▸ **WHAT TO PRODUCE**:
Each line from the one with "## Description" through the last line of the records must be output exactly, both ends included.

▸ **Saved entries**:
------
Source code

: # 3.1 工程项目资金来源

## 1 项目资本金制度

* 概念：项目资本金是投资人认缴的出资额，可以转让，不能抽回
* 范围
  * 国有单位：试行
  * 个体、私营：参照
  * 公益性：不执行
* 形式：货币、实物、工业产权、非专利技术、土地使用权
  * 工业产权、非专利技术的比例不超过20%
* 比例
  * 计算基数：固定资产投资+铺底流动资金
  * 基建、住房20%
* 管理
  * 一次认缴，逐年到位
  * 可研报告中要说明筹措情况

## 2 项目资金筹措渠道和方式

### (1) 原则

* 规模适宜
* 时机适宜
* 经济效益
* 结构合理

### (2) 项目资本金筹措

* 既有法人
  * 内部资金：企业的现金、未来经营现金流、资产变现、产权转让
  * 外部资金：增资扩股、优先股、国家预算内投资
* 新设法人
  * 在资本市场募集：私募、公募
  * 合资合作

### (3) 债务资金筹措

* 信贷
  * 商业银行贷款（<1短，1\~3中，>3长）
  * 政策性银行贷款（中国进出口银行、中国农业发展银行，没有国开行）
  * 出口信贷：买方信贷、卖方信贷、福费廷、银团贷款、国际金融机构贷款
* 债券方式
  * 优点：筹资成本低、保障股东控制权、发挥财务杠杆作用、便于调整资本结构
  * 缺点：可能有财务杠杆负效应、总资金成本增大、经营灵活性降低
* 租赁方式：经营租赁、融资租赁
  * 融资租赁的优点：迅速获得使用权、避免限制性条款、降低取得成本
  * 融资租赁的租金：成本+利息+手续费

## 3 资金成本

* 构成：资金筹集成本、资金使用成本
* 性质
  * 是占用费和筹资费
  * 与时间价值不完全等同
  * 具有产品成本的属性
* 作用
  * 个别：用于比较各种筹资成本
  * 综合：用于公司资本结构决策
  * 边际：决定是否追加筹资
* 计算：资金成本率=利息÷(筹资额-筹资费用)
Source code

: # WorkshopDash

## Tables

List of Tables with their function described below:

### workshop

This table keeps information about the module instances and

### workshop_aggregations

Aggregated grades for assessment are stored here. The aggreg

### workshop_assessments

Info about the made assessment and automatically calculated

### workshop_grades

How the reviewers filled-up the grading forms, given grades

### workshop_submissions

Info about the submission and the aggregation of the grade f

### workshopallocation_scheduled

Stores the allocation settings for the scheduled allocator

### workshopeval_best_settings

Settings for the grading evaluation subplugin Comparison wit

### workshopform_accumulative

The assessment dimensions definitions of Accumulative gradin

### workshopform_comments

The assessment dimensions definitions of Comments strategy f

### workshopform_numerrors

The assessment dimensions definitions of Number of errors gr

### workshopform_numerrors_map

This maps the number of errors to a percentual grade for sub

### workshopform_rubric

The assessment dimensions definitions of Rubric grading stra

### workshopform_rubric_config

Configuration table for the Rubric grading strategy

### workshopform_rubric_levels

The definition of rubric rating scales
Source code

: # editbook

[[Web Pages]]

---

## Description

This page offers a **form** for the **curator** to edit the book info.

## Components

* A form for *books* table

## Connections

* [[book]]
------
▸ **ANSWER FOR THIS EXERCISE**:
## Description

This page offers a **form** for the **curator** to edit the book info.

## Components

* A form for *books* table

## Connections

* [[book]]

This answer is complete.